If you are new to Azure Databricks you can follow the link to learn about Azure Databricks. If you like to get started with Azure Databricks please follow the TechNet Wiki articles on,
How to Create an Azure Databricks Workspace
Azure Databricks: How to Create Cluster
Azure Databricks: How to Get Started to Work with Data
I tried to ingest data from Twitter and using Azure Cognitive Services to pass raw twitter feeds and get the sentiment of it. I followed the same steps in this MSDN document, Sentiment analysis on streaming data using Azure Databricks, which is pretty much straight forward and really hard to get things wrong here.
I’ll explain this as a continuation of the tutorial on how to write streaming data into the Databricks SQL Table. In general, you can Read-Write data in Batch wise or streaming. You can have a detailed understanding of it if you are looking into the Azure Databricksdocumentation. In this article, I'm only focused on Stream Writes. In the original documentation, it explains extract the sentiment and display in Databricks console. Please find the below code for write data into Parquet format and later into the Databricks Table.
Parquet is a columnar format that is supported by many other data processing systems including Apache Spark.
// Prepare a dataframe with Content and Sentiment columns
val streamingDataFrame = incomingStream.selectExpr("cast (body as string) AS Content").withColumn("Sentiment", toSentiment($"Content"))

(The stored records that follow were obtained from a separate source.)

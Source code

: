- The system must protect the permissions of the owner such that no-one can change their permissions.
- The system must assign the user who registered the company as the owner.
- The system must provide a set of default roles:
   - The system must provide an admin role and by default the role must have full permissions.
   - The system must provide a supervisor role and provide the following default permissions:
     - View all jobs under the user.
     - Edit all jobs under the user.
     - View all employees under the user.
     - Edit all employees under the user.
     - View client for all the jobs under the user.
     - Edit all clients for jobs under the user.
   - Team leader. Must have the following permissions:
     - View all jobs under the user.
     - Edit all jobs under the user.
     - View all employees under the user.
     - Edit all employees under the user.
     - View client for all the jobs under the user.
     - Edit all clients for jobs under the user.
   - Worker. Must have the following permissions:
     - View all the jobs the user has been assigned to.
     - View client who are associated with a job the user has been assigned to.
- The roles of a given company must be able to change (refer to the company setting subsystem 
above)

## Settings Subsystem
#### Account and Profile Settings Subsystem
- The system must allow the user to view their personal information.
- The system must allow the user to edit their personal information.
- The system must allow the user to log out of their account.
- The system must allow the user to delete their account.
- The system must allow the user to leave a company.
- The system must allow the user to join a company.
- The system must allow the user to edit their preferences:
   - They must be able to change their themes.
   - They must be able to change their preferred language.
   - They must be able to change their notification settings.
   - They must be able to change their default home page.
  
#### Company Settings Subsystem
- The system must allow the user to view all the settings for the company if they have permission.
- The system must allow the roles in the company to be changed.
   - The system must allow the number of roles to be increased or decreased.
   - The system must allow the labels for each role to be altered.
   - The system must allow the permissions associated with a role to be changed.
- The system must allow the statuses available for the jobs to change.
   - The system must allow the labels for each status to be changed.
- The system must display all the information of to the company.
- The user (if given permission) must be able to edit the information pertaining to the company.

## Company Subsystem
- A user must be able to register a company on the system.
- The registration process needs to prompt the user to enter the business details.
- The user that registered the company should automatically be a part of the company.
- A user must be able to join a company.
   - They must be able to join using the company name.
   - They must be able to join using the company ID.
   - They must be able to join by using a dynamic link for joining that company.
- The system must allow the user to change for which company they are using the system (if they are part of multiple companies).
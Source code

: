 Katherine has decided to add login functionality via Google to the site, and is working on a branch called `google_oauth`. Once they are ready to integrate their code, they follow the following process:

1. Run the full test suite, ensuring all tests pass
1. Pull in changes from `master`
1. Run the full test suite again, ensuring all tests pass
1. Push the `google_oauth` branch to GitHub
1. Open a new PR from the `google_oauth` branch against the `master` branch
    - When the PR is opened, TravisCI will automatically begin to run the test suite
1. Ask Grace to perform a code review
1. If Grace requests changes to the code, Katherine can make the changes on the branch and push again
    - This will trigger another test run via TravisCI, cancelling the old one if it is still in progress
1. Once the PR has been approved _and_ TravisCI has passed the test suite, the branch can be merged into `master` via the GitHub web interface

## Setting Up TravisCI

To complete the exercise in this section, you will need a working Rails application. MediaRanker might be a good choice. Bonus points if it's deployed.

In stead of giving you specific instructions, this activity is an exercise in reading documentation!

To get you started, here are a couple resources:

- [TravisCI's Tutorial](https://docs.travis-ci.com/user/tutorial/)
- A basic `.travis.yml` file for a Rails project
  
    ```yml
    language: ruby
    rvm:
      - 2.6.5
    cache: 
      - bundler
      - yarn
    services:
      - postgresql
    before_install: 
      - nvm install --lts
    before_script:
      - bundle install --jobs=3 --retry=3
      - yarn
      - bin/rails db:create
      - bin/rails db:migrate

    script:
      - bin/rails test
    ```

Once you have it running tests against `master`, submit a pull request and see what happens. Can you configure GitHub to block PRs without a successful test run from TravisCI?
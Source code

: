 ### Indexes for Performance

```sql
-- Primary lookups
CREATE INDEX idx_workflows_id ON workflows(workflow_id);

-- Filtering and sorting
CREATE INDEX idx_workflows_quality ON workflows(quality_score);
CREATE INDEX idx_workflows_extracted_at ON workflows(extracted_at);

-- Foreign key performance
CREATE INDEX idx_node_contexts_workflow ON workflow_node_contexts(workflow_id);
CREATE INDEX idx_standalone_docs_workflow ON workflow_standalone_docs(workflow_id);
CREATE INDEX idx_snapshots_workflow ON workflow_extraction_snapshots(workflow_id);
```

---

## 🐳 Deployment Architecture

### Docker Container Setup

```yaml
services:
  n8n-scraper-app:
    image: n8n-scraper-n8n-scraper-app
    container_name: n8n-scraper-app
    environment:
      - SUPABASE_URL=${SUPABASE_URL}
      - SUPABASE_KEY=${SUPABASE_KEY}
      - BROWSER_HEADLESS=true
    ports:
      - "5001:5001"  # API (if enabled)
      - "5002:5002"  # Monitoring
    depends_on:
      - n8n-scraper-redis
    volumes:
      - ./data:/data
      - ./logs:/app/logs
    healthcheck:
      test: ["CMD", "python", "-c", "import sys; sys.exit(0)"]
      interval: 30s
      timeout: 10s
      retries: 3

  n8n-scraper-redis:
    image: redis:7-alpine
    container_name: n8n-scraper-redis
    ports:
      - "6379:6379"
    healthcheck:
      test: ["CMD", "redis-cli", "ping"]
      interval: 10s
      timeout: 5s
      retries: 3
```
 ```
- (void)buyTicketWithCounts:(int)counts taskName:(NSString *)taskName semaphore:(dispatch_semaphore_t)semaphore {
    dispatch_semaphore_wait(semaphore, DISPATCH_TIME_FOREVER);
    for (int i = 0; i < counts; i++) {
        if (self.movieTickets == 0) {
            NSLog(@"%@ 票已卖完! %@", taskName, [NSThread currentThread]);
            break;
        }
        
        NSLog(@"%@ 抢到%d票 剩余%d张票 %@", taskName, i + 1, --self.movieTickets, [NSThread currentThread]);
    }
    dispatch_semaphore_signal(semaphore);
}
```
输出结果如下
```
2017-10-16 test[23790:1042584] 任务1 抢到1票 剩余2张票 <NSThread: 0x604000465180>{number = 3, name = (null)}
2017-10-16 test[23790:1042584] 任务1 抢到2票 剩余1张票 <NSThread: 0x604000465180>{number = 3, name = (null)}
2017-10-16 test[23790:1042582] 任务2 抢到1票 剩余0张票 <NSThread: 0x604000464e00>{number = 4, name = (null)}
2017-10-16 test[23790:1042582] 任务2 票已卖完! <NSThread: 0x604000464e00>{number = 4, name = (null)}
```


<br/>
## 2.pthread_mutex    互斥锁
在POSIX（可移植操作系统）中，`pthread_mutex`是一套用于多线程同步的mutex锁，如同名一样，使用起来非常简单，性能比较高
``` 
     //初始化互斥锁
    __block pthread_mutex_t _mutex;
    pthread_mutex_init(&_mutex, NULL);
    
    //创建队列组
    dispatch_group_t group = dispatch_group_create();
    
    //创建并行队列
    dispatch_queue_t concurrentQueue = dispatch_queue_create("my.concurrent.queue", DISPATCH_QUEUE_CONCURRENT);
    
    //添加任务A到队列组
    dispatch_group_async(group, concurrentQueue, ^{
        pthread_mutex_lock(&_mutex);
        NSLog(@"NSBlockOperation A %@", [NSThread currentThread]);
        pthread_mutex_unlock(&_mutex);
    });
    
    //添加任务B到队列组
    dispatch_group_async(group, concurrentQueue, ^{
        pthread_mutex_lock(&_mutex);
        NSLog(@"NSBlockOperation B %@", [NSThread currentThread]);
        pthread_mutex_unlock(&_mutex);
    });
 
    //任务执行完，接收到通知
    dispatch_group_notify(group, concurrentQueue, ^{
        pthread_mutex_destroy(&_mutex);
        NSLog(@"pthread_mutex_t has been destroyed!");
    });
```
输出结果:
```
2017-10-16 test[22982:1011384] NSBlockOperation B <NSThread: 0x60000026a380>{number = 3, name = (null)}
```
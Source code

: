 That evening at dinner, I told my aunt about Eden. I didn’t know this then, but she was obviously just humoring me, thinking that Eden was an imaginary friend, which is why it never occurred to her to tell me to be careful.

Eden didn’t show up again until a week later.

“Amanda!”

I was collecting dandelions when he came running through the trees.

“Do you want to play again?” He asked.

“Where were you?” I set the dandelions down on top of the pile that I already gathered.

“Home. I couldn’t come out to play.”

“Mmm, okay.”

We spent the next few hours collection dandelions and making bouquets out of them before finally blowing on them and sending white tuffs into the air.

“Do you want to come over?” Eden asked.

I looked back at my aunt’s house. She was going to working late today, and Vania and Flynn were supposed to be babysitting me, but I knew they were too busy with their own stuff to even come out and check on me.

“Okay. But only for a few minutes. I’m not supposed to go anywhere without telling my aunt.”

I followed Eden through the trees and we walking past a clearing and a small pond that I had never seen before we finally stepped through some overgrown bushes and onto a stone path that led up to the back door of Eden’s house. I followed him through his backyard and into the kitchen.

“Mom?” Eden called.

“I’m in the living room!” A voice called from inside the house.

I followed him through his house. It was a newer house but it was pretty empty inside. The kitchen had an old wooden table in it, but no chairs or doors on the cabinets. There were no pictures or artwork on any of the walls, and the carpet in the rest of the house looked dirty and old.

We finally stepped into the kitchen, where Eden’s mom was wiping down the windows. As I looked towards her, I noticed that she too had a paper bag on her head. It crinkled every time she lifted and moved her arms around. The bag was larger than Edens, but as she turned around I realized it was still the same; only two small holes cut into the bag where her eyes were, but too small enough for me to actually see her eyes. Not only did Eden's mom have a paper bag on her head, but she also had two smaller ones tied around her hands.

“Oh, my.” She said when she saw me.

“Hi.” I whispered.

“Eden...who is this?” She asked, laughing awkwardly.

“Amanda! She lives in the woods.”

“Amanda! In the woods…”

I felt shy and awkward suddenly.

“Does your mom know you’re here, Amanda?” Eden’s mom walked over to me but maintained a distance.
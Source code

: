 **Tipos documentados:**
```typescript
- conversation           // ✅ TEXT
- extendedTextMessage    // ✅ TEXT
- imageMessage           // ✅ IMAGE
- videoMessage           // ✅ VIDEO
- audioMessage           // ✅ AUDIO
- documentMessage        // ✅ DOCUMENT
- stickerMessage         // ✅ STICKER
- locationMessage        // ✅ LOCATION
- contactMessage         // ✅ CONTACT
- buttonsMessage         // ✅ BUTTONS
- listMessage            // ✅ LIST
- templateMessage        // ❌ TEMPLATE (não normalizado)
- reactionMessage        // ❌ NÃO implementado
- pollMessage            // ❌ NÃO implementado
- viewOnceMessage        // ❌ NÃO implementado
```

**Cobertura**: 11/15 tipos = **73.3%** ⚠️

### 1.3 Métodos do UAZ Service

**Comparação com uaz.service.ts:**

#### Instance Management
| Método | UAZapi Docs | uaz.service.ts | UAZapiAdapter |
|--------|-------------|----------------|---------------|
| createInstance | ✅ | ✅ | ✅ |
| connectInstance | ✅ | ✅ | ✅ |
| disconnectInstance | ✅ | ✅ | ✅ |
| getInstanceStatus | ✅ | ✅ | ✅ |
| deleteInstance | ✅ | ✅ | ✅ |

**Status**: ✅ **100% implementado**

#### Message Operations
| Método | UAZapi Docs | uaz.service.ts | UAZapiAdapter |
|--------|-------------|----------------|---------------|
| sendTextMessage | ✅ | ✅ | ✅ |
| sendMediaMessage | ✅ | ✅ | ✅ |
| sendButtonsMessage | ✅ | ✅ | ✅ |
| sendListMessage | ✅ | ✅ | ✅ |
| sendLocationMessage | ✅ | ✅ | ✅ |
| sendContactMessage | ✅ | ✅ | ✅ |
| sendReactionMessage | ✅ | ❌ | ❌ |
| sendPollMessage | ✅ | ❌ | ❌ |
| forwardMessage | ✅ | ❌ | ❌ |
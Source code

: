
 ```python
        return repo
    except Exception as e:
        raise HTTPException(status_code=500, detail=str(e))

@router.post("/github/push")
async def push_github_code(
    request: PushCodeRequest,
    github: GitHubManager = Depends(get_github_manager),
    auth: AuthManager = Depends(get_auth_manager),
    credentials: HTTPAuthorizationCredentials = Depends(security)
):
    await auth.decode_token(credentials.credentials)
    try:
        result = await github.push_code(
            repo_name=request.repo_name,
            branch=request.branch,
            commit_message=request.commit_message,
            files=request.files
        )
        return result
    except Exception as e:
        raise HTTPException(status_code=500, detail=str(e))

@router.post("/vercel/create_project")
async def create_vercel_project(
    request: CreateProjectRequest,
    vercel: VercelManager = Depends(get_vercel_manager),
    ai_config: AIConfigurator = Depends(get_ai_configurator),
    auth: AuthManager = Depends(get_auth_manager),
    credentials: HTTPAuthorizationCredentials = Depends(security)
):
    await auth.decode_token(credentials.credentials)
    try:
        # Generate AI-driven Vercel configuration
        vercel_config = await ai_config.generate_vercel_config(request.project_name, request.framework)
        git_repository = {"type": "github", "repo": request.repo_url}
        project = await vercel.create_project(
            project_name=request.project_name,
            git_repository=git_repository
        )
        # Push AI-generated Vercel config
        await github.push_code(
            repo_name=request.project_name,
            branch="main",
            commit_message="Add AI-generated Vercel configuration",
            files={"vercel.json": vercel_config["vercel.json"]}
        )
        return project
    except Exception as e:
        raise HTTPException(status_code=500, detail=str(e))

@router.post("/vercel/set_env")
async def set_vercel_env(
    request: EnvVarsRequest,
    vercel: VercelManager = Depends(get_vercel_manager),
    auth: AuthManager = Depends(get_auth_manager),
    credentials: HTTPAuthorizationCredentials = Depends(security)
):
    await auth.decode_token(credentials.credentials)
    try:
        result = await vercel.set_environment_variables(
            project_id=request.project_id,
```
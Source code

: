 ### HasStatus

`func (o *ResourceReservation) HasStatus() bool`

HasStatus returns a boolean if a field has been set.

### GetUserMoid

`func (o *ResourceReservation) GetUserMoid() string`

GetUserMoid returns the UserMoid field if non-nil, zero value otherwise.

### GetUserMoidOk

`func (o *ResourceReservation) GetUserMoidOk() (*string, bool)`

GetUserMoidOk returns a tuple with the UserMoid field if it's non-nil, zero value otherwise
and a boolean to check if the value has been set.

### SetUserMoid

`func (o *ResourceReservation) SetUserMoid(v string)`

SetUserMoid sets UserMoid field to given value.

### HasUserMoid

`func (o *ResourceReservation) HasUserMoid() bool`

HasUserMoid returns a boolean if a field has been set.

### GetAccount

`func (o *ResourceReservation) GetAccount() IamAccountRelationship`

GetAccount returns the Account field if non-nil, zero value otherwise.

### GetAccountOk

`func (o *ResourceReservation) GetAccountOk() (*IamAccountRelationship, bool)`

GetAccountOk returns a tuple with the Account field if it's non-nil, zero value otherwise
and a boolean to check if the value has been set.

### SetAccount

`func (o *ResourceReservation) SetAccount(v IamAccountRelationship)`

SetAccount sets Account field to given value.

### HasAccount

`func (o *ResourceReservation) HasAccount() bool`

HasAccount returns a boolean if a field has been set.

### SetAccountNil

// Display the streaming data with the sentiment
//streamingDataFrame.writeStream.outputMode("append").format("console").option("truncate", false).start().awaitTermination()
// Write streaming data into Parquet File format
import org.apache.spark.sql.streaming.Trigger.ProcessingTime
val result =
streamingDataFrame
.writeStream
.format("parquet")
.option("path", "/mnt/TwitterSentiment")
.option("checkpointLocation", "/mnt/temp/check")
.start()
// Read data from Parquet files
val sentimentdata = spark.read.parquet("/mnt/TwitterSentiment")
display(sentimentdata)
// Write Parquet data as a Data Table in Databricks
spark.read.parquet("/mnt/TwitterSentiment").write.mode(SaveMode.Overwrite) saveAsTable("twitter_sentiment")
In this code block, first I'm writing live twitter streams to parquet format. Actually, you can browse the DBFS Databricks File System and see it.
In the last like I've done read parquet files in the location mnt/TwitterSentiment and write into a SQL Table called Twitter_Sentiment.
You can see the table is created by going to Data tab and browse the Database.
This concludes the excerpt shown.